In FIGS. 5A and 5B front and rear (or inner and outer) drive shoes 2a and 2b can grip a cylindrical rim or wall 3 of an input wheel 4 of the drive mechanism. The inner drive shoe 2a is carried on a holder link plate 5 pivoted at 6 to a lever 7. In the example under consideration as best seen in FIG. 5B there are two hollow cylinders or rims 4 per drive pedal 1, which are separated from one another by central wall, and thus there are two shoes 2a on one link plate 5 of each drive pedal 1 that are symmetrical with respect to the central axis of the axle 23 of the hollow cylinder 4, so that the pivot 6 connects both link plates 5 to the lever 7. This way the cylinder rim 3 is chiefly symmetrically loaded with the compressive force, so that the entire locking device has a high bearing capacity with the relatively small dimensions and weight.
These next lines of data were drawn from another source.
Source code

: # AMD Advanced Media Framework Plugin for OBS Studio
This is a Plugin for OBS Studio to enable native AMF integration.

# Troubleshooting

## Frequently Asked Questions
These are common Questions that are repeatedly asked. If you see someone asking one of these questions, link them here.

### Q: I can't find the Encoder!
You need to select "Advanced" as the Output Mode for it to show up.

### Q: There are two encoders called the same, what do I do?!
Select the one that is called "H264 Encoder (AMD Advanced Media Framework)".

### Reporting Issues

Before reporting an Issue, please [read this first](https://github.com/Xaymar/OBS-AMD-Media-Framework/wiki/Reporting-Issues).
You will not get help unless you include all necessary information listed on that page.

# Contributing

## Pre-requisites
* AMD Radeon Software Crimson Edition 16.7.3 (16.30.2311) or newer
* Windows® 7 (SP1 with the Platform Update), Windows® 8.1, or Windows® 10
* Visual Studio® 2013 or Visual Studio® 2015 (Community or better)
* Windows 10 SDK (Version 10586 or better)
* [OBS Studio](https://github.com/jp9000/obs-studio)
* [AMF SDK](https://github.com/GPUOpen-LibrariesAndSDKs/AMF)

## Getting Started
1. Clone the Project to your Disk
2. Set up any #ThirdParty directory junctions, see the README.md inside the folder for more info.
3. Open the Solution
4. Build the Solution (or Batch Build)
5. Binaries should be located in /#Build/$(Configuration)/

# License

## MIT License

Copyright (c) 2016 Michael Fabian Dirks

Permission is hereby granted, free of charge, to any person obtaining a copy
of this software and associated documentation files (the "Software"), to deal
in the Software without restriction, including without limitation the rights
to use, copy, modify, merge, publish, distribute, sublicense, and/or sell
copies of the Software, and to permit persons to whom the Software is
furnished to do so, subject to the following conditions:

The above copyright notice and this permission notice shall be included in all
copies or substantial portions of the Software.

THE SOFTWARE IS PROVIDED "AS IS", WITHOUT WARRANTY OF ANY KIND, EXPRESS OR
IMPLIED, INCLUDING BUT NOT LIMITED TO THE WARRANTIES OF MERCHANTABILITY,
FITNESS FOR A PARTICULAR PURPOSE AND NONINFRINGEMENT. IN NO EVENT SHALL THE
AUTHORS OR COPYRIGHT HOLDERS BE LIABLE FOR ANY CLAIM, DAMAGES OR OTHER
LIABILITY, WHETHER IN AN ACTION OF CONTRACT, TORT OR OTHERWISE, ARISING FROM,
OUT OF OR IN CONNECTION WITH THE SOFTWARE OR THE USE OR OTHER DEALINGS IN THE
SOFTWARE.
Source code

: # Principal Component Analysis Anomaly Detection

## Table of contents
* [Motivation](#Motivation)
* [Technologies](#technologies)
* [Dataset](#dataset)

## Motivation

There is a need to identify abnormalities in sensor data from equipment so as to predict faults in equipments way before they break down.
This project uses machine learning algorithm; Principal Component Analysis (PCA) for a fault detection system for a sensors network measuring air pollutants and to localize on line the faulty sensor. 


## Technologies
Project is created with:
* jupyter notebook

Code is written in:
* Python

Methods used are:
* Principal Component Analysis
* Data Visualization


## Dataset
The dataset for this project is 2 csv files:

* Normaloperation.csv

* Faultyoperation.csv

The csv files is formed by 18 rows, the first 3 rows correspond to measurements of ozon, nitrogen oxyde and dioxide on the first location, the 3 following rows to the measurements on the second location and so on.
A second pivot 8 is provided between the lever 7 and the outer drive shoe 2b, which second pivot 8 is a pin or bolt lying in semicylindrical grooves of the parts 2b and 7 (between the link plates 5) and is offset angularly of the pivot 6. In other words the pivot axis 6 between the lever 7 and the support 5 is to one side of a radius from the axle 23 carrying the wheel 4 and the pivot 8 between the shoe 2b and the support 5 is to the other side of this radius. The pivot 8 is chiefly designed for the transmission of the compressive forces between the shoes 2a and 2b and from the shoe 2b to the lever 7. To secure the shoe 2b and prevent the pin of the pivot 8 from falling out (in the case of greater wear of the components) and to reduce friction between the shoes 2a and 2b and the rim on return or upward movement of the drive pedal 1, the shoe 2b can also be urged by small spring(s) (not shown in the drawing) radially inward. The lever 7 is pivoted on the lower end of a link 9 whose upper end is pivoted on the outer end of the drive pedal 1. The shoe 2b can convert the force transmitted by the drive pedal 1 through its pivot to the lever 7 into gripping action (radial outward movement of the shoe 2b and radial inward movement of the shoe 2a) of the shoes 2a and 2b on the rim 3 of the drive wheel 4. From the sides, the mechanical structure of the locking device formed by the two shoes 2a and 2b is held together by two annular plates 10 screwed to one another. A small tension spring 11 generates a torque that presses surfaces of the shoes 2a and 2b on the rim 4 in weak contact with a lack of external action of force. This contact is eliminated by the force F of a return spring (not shown in the drawing) carried on the drive pedal 1, which return spring is much stronger than the spring 11.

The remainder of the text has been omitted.